Instructions to follow
Your task is to copy the stretch of lines in the records below that begins with the line containing "de paysans soldats." and ends with the line containing "- Réflexion en", exactly as written, with nothing added.
>>>>
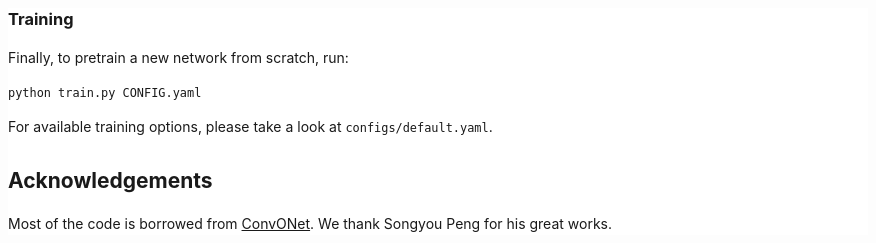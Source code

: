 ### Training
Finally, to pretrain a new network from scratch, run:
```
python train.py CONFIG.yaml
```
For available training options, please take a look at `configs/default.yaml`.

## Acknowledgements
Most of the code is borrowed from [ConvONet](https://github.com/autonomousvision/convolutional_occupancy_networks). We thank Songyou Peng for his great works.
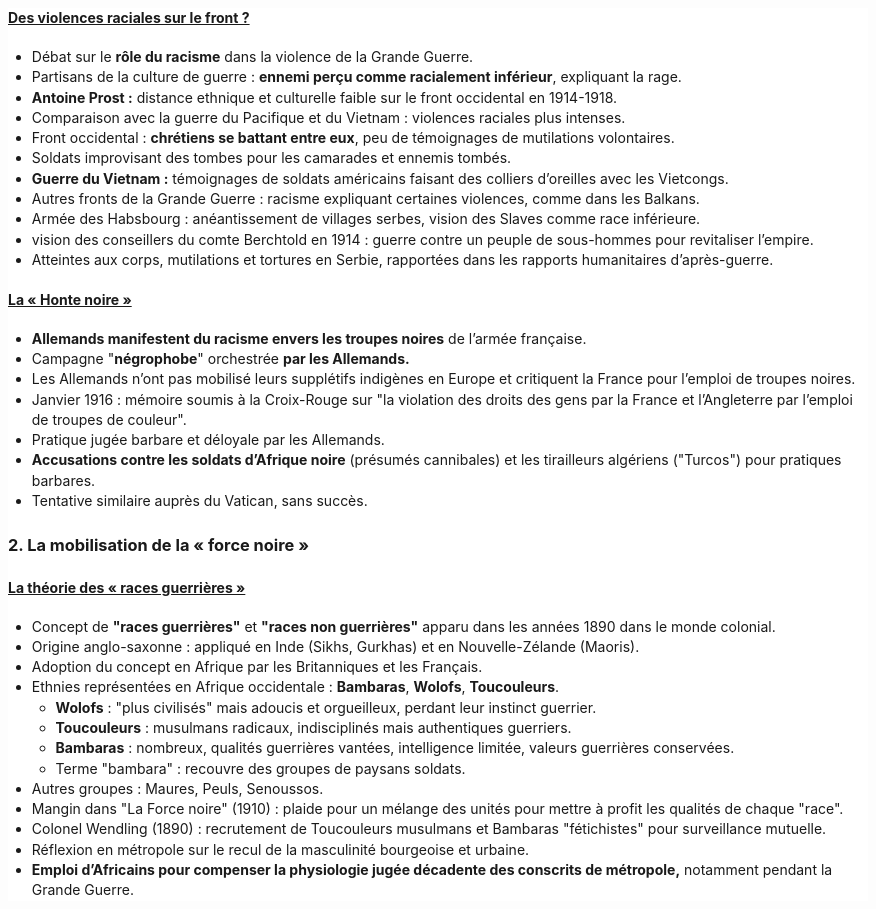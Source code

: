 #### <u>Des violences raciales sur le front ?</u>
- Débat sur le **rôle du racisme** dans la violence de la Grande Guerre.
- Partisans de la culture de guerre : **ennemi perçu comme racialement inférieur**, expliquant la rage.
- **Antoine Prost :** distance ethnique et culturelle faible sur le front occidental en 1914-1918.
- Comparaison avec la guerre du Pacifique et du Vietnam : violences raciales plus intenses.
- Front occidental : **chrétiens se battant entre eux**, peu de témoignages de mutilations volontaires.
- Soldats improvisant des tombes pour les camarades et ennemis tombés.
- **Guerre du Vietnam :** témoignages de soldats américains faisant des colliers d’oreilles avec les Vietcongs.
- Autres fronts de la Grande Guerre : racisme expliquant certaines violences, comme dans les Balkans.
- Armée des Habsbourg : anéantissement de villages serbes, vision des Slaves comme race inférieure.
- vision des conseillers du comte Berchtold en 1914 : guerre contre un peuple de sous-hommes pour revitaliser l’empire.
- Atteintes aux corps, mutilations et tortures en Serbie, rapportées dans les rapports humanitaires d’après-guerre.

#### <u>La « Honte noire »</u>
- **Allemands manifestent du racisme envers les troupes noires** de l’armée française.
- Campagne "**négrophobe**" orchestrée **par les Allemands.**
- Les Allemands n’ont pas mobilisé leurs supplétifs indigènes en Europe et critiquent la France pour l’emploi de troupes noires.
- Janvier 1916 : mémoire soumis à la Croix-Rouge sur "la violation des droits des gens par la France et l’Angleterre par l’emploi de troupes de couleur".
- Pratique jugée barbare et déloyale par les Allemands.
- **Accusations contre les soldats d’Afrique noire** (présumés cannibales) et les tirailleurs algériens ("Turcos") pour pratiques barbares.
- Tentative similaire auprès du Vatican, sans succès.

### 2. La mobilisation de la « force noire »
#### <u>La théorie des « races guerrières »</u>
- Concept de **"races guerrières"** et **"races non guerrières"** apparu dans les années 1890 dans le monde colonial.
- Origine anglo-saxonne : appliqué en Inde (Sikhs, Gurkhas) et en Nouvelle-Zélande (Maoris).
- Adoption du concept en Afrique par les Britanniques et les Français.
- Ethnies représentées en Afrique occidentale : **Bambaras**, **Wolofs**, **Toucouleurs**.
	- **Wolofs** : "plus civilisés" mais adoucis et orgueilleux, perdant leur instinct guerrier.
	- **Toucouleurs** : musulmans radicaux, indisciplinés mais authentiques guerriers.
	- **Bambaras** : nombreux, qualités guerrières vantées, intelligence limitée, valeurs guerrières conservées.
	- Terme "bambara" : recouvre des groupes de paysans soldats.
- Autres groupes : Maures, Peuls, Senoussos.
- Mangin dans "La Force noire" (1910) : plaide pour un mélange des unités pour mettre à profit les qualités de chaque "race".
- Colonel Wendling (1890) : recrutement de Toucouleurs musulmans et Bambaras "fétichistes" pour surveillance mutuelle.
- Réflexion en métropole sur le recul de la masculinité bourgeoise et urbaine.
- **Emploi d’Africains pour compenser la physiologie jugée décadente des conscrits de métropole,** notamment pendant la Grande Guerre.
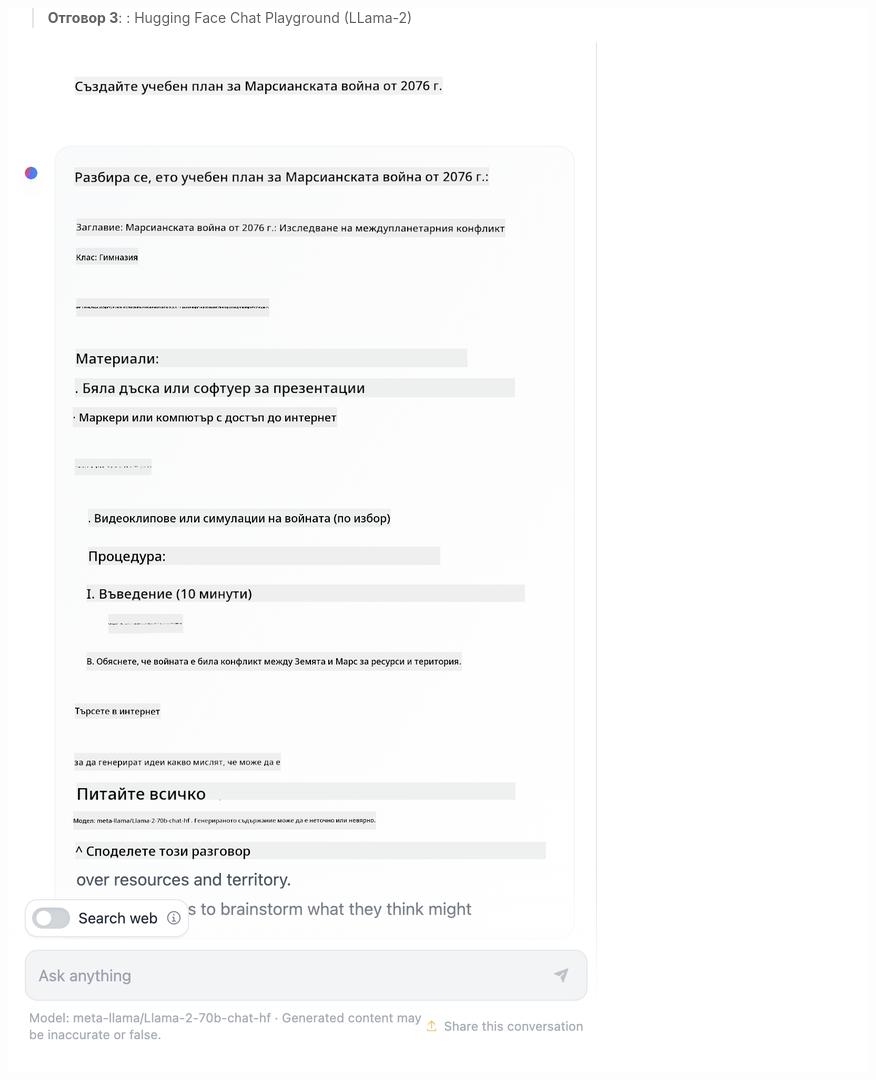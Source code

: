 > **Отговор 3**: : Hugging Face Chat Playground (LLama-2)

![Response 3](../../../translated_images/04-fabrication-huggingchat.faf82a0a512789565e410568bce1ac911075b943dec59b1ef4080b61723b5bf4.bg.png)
<<<<
>>>>
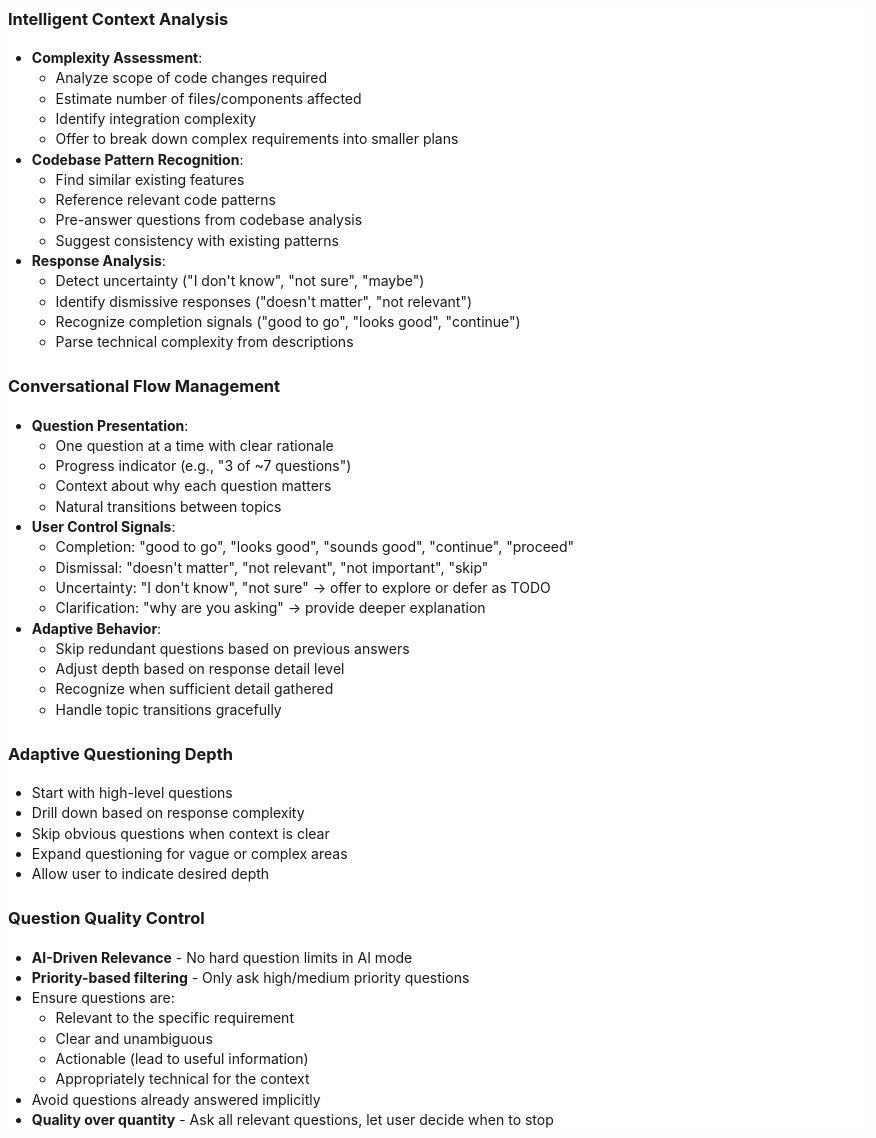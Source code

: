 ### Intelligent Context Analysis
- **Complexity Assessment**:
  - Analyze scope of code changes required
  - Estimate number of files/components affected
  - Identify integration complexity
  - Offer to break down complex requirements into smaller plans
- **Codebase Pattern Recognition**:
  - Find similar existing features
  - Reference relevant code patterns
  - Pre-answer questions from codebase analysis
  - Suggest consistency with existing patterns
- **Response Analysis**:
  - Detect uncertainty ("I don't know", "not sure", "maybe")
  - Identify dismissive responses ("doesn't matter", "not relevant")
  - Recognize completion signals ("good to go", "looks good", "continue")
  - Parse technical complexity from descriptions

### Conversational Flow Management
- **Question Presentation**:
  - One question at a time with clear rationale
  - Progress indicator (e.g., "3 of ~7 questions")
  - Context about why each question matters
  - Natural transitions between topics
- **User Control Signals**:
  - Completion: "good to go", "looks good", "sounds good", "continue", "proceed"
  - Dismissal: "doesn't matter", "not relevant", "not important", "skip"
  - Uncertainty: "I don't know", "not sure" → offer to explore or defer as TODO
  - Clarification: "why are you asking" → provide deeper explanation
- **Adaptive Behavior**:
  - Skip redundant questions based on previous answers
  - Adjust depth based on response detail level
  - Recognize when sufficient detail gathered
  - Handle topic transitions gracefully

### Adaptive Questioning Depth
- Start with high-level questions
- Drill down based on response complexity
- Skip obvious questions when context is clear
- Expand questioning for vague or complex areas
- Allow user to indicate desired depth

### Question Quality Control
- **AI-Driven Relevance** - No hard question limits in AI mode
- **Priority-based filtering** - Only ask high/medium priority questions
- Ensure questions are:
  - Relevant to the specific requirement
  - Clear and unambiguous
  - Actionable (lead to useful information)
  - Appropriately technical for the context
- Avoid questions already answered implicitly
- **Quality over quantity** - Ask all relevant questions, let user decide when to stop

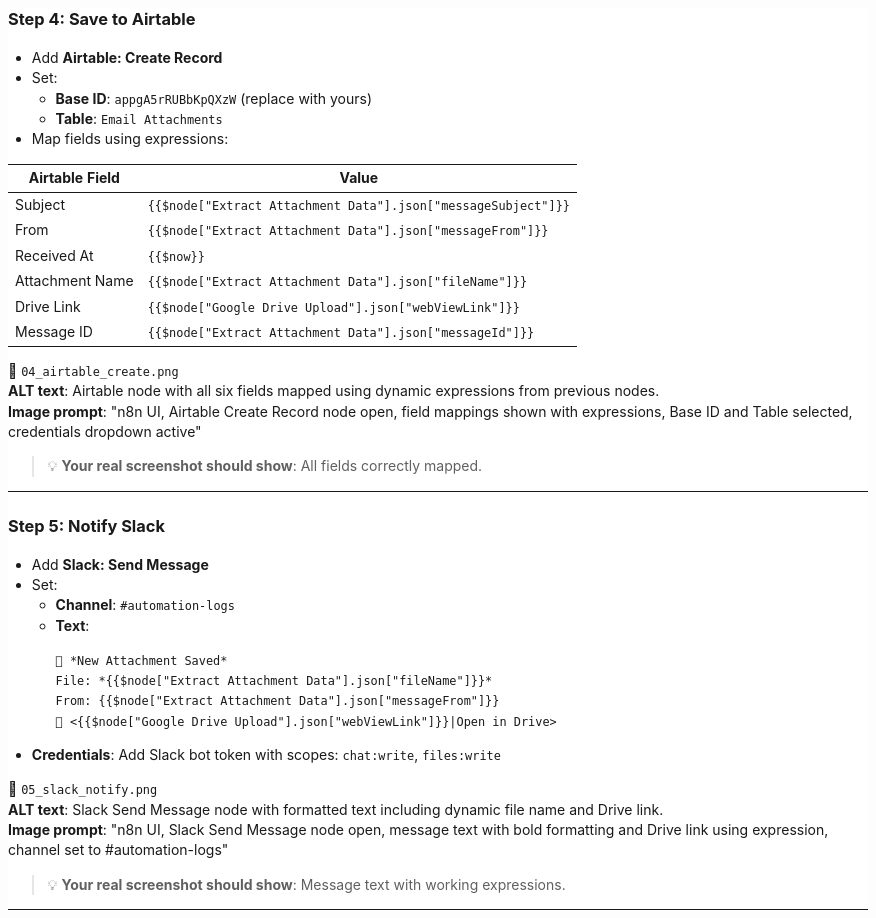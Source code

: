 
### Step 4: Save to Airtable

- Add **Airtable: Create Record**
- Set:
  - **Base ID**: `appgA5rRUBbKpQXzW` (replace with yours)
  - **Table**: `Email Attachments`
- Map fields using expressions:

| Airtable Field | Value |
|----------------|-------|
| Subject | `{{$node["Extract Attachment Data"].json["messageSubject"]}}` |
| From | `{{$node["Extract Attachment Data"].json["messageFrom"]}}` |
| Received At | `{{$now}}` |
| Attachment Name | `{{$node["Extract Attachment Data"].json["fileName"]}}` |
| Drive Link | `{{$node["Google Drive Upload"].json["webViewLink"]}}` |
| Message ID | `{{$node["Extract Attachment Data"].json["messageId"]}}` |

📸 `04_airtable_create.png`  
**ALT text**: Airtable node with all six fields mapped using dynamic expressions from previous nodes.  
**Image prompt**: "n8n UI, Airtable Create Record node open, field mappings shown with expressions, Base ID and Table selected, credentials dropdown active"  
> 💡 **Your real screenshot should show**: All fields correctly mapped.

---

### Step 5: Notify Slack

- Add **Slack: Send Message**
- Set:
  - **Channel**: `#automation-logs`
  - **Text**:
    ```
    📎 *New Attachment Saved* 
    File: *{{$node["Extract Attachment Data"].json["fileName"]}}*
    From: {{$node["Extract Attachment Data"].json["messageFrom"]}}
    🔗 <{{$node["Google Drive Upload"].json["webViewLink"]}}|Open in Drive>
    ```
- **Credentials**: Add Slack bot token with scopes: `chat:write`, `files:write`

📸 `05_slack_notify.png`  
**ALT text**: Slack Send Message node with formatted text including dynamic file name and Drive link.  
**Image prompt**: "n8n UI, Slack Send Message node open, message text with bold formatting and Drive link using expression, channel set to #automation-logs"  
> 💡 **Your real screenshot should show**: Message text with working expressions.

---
<<<<
Answer below
	- Terme "bambara" : recouvre des groupes de paysans soldats.
- Autres groupes : Maures, Peuls, Senoussos.
- Mangin dans "La Force noire" (1910) : plaide pour un mélange des unités pour mettre à profit les qualités de chaque "race".
- Colonel Wendling (1890) : recrutement de Toucouleurs musulmans et Bambaras "fétichistes" pour surveillance mutuelle.
- Réflexion en métropole sur le recul de la masculinité bourgeoise et urbaine.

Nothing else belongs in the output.